In Liverpool, New York, Stephanie Keefe and Isaac Budmen, owners of 3D printing business Budmen Industries, have also joined the cause. The couple has created 400 completed masks so far, with 16 printers going at once, and set up a database to connect those in need with others who have a 3D printer. Their face mask template has been downloaded nearly 2,000 times.

Fashion designer and former Project Runway winner Christian Siriano announced that his sewing team will be making masks to answer shortages in New York.

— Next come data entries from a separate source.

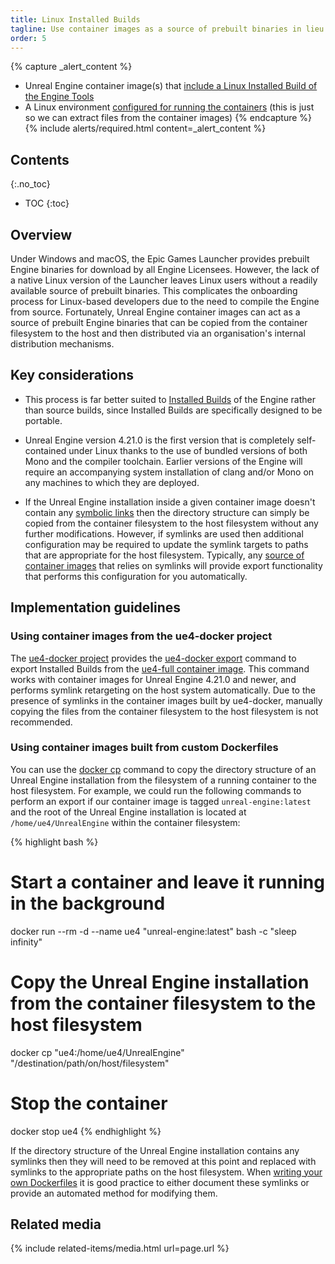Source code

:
 ```yaml
---
title: Linux Installed Builds
tagline: Use container images as a source of prebuilt binaries in lieu of the Epic Games Launcher under Linux.
order: 5
---
```


{% capture _alert_content %}
- Unreal Engine container image(s) that [include a Linux Installed Build of the Engine Tools](../obtaining-images/image-sources)
- A Linux environment [configured for running the containers](../environments) (this is just so we can extract files from the container images)
{% endcapture %}
{% include alerts/required.html content=_alert_content %}


## Contents
{:.no_toc}

* TOC
{:toc}


## Overview

Under Windows and macOS, the Epic Games Launcher provides prebuilt Engine binaries for download by all Engine Licensees. However, the lack of a native Linux version of the Launcher leaves Linux users without a readily available source of prebuilt binaries. This complicates the onboarding process for Linux-based developers due to the need to compile the Engine from source. Fortunately, Unreal Engine container images can act as a source of prebuilt Engine binaries that can be copied from the container filesystem to the host and then distributed via an organisation's internal distribution mechanisms.


## Key considerations

- This process is far better suited to [Installed Builds](https://docs.unrealengine.com/en-us/Programming/Deployment/UsinganInstalledBuild) of the Engine rather than source builds, since Installed Builds are specifically designed to be portable.

- Unreal Engine version 4.21.0 is the first version that is completely self-contained under Linux thanks to the use of bundled versions of both Mono and the compiler toolchain. Earlier versions of the Engine will require an accompanying system installation of clang and/or Mono on any machines to which they are deployed.

- If the Unreal Engine installation inside a given container image doesn't contain any [symbolic links](https://en.wikipedia.org/wiki/Symbolic_link) then the directory structure can simply be copied from the container filesystem to the host filesystem without any further modifications. However, if symlinks are used then additional configuration may be required to update the symlink targets to paths that are appropriate for the host filesystem. Typically, any [source of container images](../obtaining-images/image-sources) that relies on symlinks will provide export functionality that performs this configuration for you automatically.


## Implementation guidelines

### Using container images from the ue4-docker project

The [ue4-docker project](../obtaining-images/ue4-docker) provides the [ue4-docker export](https://docs.adamrehn.com/ue4-docker/commands/export) command to export Installed Builds from the [ue4-full container image](https://docs.adamrehn.com/ue4-docker/building-images/available-container-images#ue4-full). This command works with container images for Unreal Engine 4.21.0 and newer, and performs symlink retargeting on the host system automatically. Due to the presence of symlinks in the container images built by ue4-docker, manually copying the files from the container filesystem to the host filesystem is not recommended.

### Using container images built from custom Dockerfiles

You can use the [docker cp](https://docs.docker.com/engine/reference/commandline/cp/) command to copy the directory structure of an Unreal Engine installation from the filesystem of a running container to the host filesystem. For example, we could run the following commands to perform an export if our container image is tagged `unreal-engine:latest` and the root of the Unreal Engine installation is located at `/home/ue4/UnrealEngine` within the container filesystem:

{% highlight bash %}
# Start a container and leave it running in the background
docker run --rm -d --name ue4 "unreal-engine:latest" bash -c "sleep infinity"

# Copy the Unreal Engine installation from the container filesystem to the host filesystem
docker cp "ue4:/home/ue4/UnrealEngine" "/destination/path/on/host/filesystem"

# Stop the container
docker stop ue4
{% endhighlight %}

If the directory structure of the Unreal Engine installation contains any symlinks then they will need to be removed at this point and replaced with symlinks to the appropriate paths on the host filesystem. When [writing your own Dockerfiles](../obtaining-images/write-your-own) it is good practice to either document these symlinks or provide an automated method for modifying them.


## Related media

{% include related-items/media.html url=page.url %}
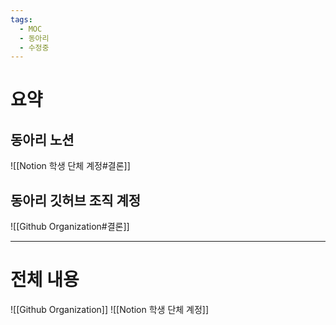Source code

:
 ```yaml
---
tags:
  - MOC
  - 동아리
  - 수정중
---
```

# 요약
## 동아리 노션 
![[Notion 학생 단체 계정#결론]]
## 동아리 깃허브 조직 계정
![[Github Organization#결론]]
- - -
# 전체 내용
![[Github Organization]]
![[Notion 학생 단체 계정]]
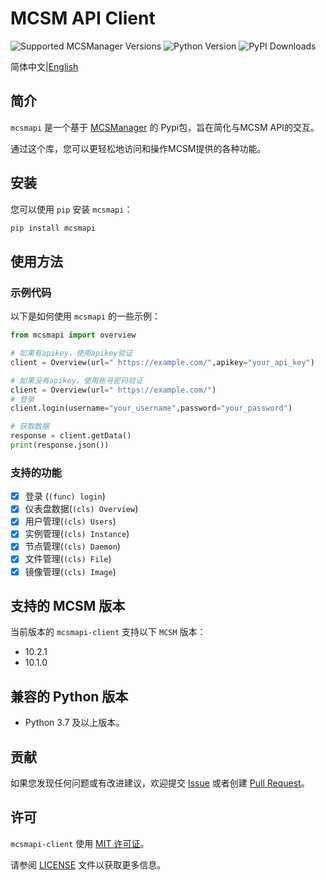 # MCSM API Client

![Supported MCSManager Versions](https://img.shields.io/badge/Supported%20MCSManager%20Versions-10.2.1,10.1.0-blue)
![Python Version](https://img.shields.io/badge/Python%20Version-%3E%3D3.7-blue)
![PyPI Downloads](https://img.shields.io/pypi/dm/mcsmapi)

简体中文|[English](README.md)

## 简介

`mcsmapi` 是一个基于 [MCSManager](https://github.com/MCSManager/MCSManager) 的 Pypi包，旨在简化与MCSM API的交互。

通过这个库，您可以更轻松地访问和操作MCSM提供的各种功能。

## 安装

您可以使用 `pip` 安装 `mcsmapi`：

```bash
pip install mcsmapi
```

## 使用方法

### 示例代码

以下是如何使用 `mcsmapi` 的一些示例：

```python
from mcsmapi import overview

# 如果有apikey，使用apikey验证
client = Overview(url=" https://example.com/",apikey="your_api_key")

# 如果没有apikey，使用账号密码验证
client = Overview(url=" https://example.com/")
# 登录
client.login(username="your_username",password="your_password")

# 获取数据
response = client.getData()
print(response.json())
```

### 支持的功能

- [x] 登录 (`(func) login`)
- [x] 仪表盘数据(`(cls) Overview`)
- [x] 用户管理(`(cls) Users`)
- [x] 实例管理(`(cls) Instance`)
- [x] 节点管理(`(cls) Daemon`)
- [x] 文件管理(`(cls) File`)
- [x] 镜像管理(`(cls) Image`)

## 支持的 MCSM 版本

当前版本的 `mcsmapi-client` 支持以下 `MCSM` 版本：

- 10.2.1
- 10.1.0

## 兼容的 Python 版本

- Python 3.7 及以上版本。

## 贡献

如果您发现任何问题或有改进建议，欢迎提交 [Issue](https://github.com/molanp/mcsmapi-client/issues) 或者创建 [Pull Request](https://github.com/molanp/mcsmapi-client/pulls)。

## 许可

`mcsmapi-client` 使用 [MIT 许可证](https://opensource.org/licenses/MIT)。

请参阅 [LICENSE](LICENSE) 文件以获取更多信息。
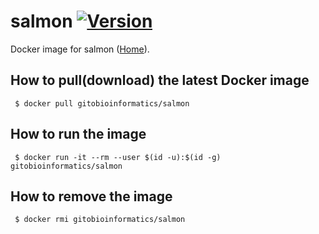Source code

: # salmon [![Version](https://img.shields.io/badge/Version-0.11.3-blue.svg)]()

Docker image for salmon ([Home][homepage]).

## How to pull(download) the latest Docker image
```
 $ docker pull gitobioinformatics/salmon
```

## How to run the image
```
 $ docker run -it --rm --user $(id -u):$(id -g) gitobioinformatics/salmon
```

## How to remove the image
```
 $ docker rmi gitobioinformatics/salmon
```

[hub]: https://hub.docker.com/r/gitobioinformatics/salmon
[quay]: https://quay.io/repository/gitobioinformatics/salmon
[homepage]: https://combine-lab.github.io/salmon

The fashion companies Los Angeles Apparel and Karla Colletto have also refitted their factories to make masks, according to the New York Times.

Kerby Jean-Raymond of the fashion house Pyer Moss announced on Instagram that his company has gathered funds to purchase over 7,300 masks and more than 1,000 gloves and face protection gear for health workers. The company has turned its NYC offices into a donation center and launched a separate initiative to financially support minority and women-owned small creative businesses that are currently in distress. The company has set aside $50,000 for the project.

And lastly, the Thomas J. Watson School of Engineering and Applied Science at Binghamton University in Upstate New York has donated several thousand disposable gloves, 600 surgical masks, 29 N95 respirators, and disposable gowns to healthcare providers in the area.

Correction 3/27/2020 10:30am EDT: In an earlier version of this article, Stephanie Keefe and Isaac Budmen’s names were misspelled.

Hakim Bishara is a Senior Editor at Hyperallergic. He is also a co-director at Soloway Gallery, an artist-run space in Brooklyn. Bishara is a recipient of the 2019 Andy Warhol Foundation and Creative Capital...

One reply on “Art World Rallies to Gather Medical Supplies for COVID-19 Healthcare Workers”

  1. I’d also like to call out the thousands of hyper-local efforts by craftspeople and makers. Here in and near Boston just 3 examples are Boston Area Mask Initiative, Artisans’ Asylum efforts and Face Mask Working Group through Mutual Aid Worcester. I also know at least 3 individuals who are organizing collection and distribution of protective gear completely on their own. Every art school, voc tech school, makerspace, nonprofit craft school, woodworking and fabric supply store, has been asked through our networks to give up their goggles, respirators, gloves, face masks. A resident from Boston Medical Center just emailed the Eliot School of Fine & Applied Arts, where I work, desperately seeking people who can sew and donate reusable gowns for health workers. It’s a true grassroots movement that matches the cultural sector with dire public health emergency.